WHAT IS EXPECTED
Pick out the lines below with "drafturl" and list them.
+---+
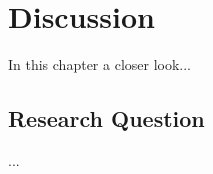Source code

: \chapter{Discussion}
\label{disc}

\minitoc

In this chapter a closer look...
\newpage

\section{Research Question}


\begin{fancyquotes}
...
\end{fancyquotes}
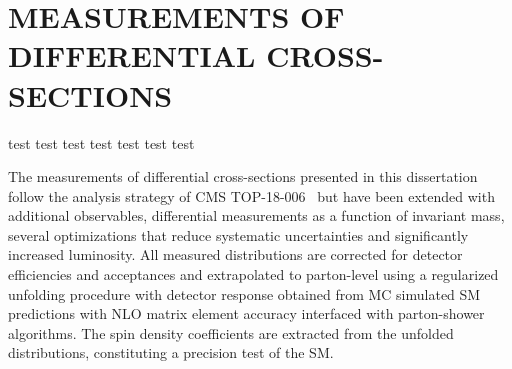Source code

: 
\chapter{MEASUREMENTS OF DIFFERENTIAL CROSS-SECTIONS}
\label{Measurements_of_Differential_Cross-sections}

\begin{cabstract}
test test test test test test test
\end{cabstract}

The measurements of differential cross-sections presented in this dissertation follow the analysis strategy of CMS TOP-18-006~\cite{Sirunyan:2681777} but have been extended with additional observables, differential measurements as a function of \ttbar invariant mass, several optimizations that reduce systematic uncertainties and significantly increased luminosity.
All measured distributions are corrected for detector efficiencies and acceptances and extrapolated to parton-level using a regularized unfolding procedure with detector response obtained from MC simulated SM predictions with NLO matrix element accuracy interfaced with parton-shower algorithms.
The spin density coefficients are extracted from the unfolded distributions, constituting a precision test of the SM.

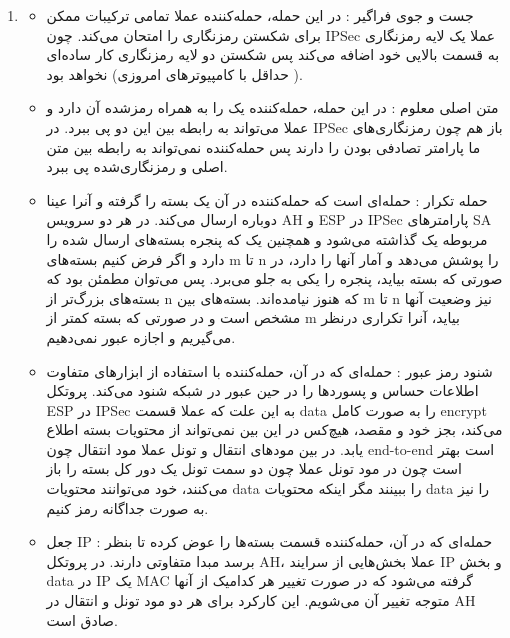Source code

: \begin{enumerate}[label=\alph*)]
\item 
    \begin{itemize}
      \item جست و جوی فراگیر :
      در این حمله، حمله‌کننده عملا تمامی ترکیبات ممکن برای شکستن 
      رمزنگاری را امتحان می‌کند. چون IPSec عملا یک لایه رمزنگاری 
      به قسمت بالایی خود اضافه می‌کند پس شکستن دو لایه رمزنگاری کار 
      ساده‌ای ( حداقل با کامپیوترهای امروزی) نخواهد بود.
      \item متن اصلی معلوم : 
      در این حمله، حمله‌کننده یک 
      را به همراه رمز‌شده آن دارد و عملا می‌تواند به رابطه بین این دو پی ببرد. در 
      IPSec باز هم چون رمزنگاری‌های ما پارامتر تصادفی بودن را دارند 
      پس حمله‌کننده نمی‌تواند به رابطه بین متن اصلی و رمزنگاری‌شده پی ببرد.
      \item حمله تکرار : 
      حمله‌ای است که حمله‌کننده در آن یک بسته را گرفته
      و آنرا عینا دوباره ارسال می‌کند. در هر دو سرویس AH 
      و 
      ESP 
      در IPSec 
      پارامترهای SA 
      مربوطه یک 
      گذاشته می‌شود و همچنین یک 
      که پنجره بسته‌های ارسال شده را دارد و اگر فرض کنیم بسته‌های 
      m تا n را پوشش می‌دهد و آمار آنها را دارد، 
      در صورتی که بسته
      بیاید، پنجره را یکی به جلو می‌برد. پس می‌توان مطمئن بود که 
      بسته‌های 
      بزرگ‌تر از n که هنوز نیامده‌اند.
      بسته‌های بین m تا n نیز وضعیت آنها مشخص است و 
      در صورتی که بسته کمتر از m بیاید، آنرا تکراری درنظر می‌گیریم و 
      اجازه عبور نمی‌دهیم.
      \item شنود رمز عبور : 
      حمله‌ای که در آن، حمله‌کننده با استفاده از ابزارهای متفاوت 
      اطلاعات حساس و پسوردها را در حین عبور در شبکه شنود می‌کند. 
      پروتکل ESP در 
      IPSec 
      به این علت که عملا قسمت data را به صورت کامل 
      encrypt می‌کند، 
      بجز خود و مقصد،‌ هیچ‌‌کس در این بین نمی‌تواند از محتویات 
      بسته اطلاع یابد. در بین مودهای انتقال و 
      تونل عملا مود انتقال چون end-to-end است بهتر است چون 
      در مود تونل عملا چون دو سمت تونل یک دور کل بسته را باز می‌کنند، 
      خود می‌توانند محتویات data را ببینند مگر اینکه
      محتویات data را نیز به صورت جداگانه رمز کنیم.
      \item جعل IP : 
      حمله‌ای که در آن، حمله‌کننده قسمت 
      بسته‌ها را عوض کرده
      تا بنظر برسد مبدا متفاوتی دارند.
      در پروتکل 
      AH، 
      عملا بخش‌هایی از سرایند 
      IP
       و 
      بخش data در IP یک MAC گرفته می‌شود که در صورت
      تغییر هر کدامیک از آنها متوجه تغییر آن می‌شویم.
      این کارکرد برای هر دو مود تونل و انتقال در AH 
      صادق است.


\end{itemize}
\end{enumerate}
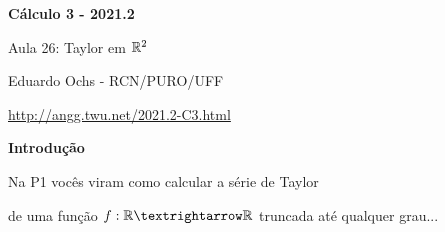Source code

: \documentclass[oneside,12pt]{article}
\begin{document}
%



\def\u#1{\par{\footnotesize \url{#1}}}

\def\drafturl{http://angg.twu.net/LATEX/2021-2-C3.pdf}
\def\drafturl{http://angg.twu.net/2021.2-C3.html}
\def\draftfooter{\tiny \href{\drafturl}{\jobname{}} \ColorBrown{\shorttoday{} \hours}}



%

\thispagestyle{empty}

\begin{center}

\vspace*{1.2cm}

{\bf \Large Cálculo 3 - 2021.2}

\bsk

Aula 26: Taylor em $\mathbb{R}^2$

\bsk

Eduardo Ochs - RCN/PURO/UFF

\url{http://angg.twu.net/2021.2-C3.html}

\end{center}

\newpage


{\bf Introdução}

Na P1 vocês viram como calcular a série de Taylor

de uma função $f:\R→\R$ truncada até qualquer grau...
\end{document}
+---+
EXERCISE RESPONSE
\def\drafturl{http://angg.twu.net/LATEX/2021-2-C3.pdf}
\def\drafturl{http://angg.twu.net/2021.2-C3.html}
\def\draftfooter{\tiny \href{\drafturl}{\jobname{}} \ColorBrown{\shorttoday{} \hours}}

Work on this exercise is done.